Primo, le Holter n’aime pas l’eau : merci de le retirer le temps de la douche en déclipsant les câbles.

Secundo, les câbles sont très fragiles ! Ne tirez pas dessus, déclipsez le boitier et les deux boutons colorés des trois électrodes autocollantes en respectant le code couleur : le boitier à droite, le vert en bas à gauche et le jaune en haut à gauche

Comment savoir si mon Holter enregistre bien ?

Une petite lumière verte clignote très lentement sur le boitier, du côté de votre épaule droite. Elle est à peine visible. Dans tous les cas, aucun besoin d’appuyer sur les boutons du Holter

Cable débranché, électrodes décollées : que faire ?

Rebranchez, recollez… l’appareil aura détecté l’interruption du signal, l’enregistrement reprendra tout seul. L’idéal est de ne pas décoller les électrodes, notamment pour un enregistrement de plusieurs jours, pour éviter d’abimer la peau avec une répétition de collages et décollages d’électrode. Mais en cas de démangeaisons gênantes, il peut devenir logique de déplacer l’électrode en zone de peau saine

A qui dois-je signaler ce que j’ai ressenti pendant l’examen ?

Ces informations sont à mettre en perspective avec le résultat du Holter, idéalement en consultation avec le médecin ayant prescrit l’examen. Dans tous les cas, ce Holter ne constitue pas une solution d’urgence

Mais que voit le cardiologue quand il analyse un Holter ?

L’analyse est informatisée depuis longtemps avec l’aide depuis quelques années de l’intelligence artificielle pour faciliter le travail, optionnelle mais systématique à l’ICPS depuis 2017. Chaque battement cardiaque est catégorisé par l’intelligence artificielle : fréquence maximale, minimale, battements en trop (extrasystoles) ou manquants (pauses), accélérations, tachycardie, arythmies… que le cardiologue n’a ensuite qu’à valider pour aboutir au diagnostic le plus précis.

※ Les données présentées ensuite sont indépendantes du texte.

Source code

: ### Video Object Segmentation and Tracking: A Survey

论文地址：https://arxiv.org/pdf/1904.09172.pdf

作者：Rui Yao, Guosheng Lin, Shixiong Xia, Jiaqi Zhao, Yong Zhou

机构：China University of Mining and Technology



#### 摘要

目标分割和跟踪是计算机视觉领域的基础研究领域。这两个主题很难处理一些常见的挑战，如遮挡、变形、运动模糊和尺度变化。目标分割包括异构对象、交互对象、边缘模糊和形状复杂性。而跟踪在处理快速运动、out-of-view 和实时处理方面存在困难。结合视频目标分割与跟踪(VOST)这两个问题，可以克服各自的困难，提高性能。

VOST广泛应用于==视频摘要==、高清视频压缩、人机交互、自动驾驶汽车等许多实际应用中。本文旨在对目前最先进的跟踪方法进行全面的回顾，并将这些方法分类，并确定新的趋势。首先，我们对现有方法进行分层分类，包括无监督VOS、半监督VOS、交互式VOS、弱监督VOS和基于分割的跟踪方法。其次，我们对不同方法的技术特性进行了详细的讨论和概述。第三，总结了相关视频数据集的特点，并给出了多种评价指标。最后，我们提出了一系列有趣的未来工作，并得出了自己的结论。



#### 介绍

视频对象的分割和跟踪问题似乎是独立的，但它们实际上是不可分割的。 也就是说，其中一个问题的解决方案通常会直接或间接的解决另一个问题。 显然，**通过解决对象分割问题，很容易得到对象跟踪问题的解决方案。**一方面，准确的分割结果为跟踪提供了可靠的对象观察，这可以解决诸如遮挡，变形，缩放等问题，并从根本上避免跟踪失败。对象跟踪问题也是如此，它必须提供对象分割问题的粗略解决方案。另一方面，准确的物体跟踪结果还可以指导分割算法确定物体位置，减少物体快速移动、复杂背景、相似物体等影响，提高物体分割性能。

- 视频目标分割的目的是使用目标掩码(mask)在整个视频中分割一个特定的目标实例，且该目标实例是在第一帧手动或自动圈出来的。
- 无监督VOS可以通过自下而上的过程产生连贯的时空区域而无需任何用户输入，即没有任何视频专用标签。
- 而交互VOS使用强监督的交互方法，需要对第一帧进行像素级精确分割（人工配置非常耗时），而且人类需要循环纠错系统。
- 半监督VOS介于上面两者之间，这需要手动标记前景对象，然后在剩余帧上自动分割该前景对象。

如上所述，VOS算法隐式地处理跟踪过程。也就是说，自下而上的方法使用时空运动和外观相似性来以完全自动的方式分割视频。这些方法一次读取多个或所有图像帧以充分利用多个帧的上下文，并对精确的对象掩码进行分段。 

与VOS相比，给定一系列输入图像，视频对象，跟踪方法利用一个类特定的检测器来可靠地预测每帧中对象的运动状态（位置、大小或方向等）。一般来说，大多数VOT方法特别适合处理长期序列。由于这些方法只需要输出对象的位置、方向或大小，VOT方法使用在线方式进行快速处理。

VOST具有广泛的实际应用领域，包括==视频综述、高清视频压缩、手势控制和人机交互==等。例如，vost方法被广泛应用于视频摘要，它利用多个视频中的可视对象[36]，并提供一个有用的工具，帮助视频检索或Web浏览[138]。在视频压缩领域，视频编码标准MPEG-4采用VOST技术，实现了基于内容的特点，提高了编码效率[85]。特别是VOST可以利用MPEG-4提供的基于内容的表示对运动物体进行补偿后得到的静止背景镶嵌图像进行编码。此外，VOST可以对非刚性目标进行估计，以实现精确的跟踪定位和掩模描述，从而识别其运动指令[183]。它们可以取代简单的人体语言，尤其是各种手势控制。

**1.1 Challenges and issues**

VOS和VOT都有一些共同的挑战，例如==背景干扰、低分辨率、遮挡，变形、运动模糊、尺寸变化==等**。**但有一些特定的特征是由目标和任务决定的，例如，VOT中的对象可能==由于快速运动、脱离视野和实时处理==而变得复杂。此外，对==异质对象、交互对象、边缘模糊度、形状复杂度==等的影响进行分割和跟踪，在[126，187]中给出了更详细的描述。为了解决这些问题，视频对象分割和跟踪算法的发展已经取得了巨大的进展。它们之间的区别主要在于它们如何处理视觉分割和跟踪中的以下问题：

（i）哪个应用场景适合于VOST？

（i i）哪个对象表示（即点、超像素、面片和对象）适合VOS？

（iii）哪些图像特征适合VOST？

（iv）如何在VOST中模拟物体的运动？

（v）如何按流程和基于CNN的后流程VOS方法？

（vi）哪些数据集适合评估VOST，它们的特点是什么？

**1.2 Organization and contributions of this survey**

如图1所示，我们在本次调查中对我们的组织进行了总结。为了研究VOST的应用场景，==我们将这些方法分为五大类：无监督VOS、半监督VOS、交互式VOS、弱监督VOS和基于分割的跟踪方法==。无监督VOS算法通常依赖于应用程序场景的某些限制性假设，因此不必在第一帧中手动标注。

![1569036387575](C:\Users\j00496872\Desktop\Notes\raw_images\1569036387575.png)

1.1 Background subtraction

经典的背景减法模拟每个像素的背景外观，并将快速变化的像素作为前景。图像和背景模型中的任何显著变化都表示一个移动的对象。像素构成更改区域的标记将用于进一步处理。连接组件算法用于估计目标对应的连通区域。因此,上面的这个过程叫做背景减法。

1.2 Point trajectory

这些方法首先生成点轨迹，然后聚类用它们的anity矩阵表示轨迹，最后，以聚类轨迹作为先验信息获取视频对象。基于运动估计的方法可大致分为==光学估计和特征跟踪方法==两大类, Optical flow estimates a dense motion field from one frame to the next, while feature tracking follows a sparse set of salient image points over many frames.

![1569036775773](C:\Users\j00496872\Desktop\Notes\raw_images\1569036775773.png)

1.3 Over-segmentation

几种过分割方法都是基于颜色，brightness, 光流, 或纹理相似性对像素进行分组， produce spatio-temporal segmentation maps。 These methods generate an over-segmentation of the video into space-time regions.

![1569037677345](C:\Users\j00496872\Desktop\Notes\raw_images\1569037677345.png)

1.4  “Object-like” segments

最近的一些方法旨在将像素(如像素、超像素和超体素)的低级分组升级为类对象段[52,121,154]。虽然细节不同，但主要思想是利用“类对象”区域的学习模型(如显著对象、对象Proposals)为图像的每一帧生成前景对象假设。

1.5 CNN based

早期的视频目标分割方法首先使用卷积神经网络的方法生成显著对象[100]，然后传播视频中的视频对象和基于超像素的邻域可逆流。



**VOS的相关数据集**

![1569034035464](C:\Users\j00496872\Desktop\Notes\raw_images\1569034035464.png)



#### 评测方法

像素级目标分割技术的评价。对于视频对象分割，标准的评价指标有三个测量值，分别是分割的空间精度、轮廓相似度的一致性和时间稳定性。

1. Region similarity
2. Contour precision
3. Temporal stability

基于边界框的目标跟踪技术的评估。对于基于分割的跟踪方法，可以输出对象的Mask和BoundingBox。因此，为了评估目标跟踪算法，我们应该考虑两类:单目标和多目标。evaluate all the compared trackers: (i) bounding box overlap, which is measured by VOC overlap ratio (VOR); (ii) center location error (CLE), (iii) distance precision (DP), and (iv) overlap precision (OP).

Comment savoir si mon Holter est normal ?

Le compte rendu d’un Holter est technique, comme celui d’une prise de sang. Il est à commenter avec le médecin prescripteur du Holter. L’équipe médicale chargée de l’analyse du Holter doit s’organiser pour vous orienter vers une consultation rapide avec un de vos praticiens référents si le résultat du Holter le nécessitait

Que faire si le Holter n’est pas probant ?

C’est tout le problème de la technique du Holter : il n’est pas toujours là au bon moment pour capturer une anomalie du rythme en flagrant délit. Et l’on ne peut pas garder des semaines des électrodes autocollantes non plus. Les solutions existent mais dépendent de la question posée et de la prescription établie par le médecin référent : répéter des Holters dans le temps ou au contraire passer à un Holter de longue durée, implanter un Holter sous cutané quand les symptômes ne surviennent que quelques fois par an, en sachant que les objets connectés, capables d’enregistrer des tracés très précis et accessibles au grand public, sont de plus en plus utilisés et prescrits, bien qu’ils restent non pris en charge par la sécurité sociale et qu’ils ne soient pas remboursés par les mutuelles.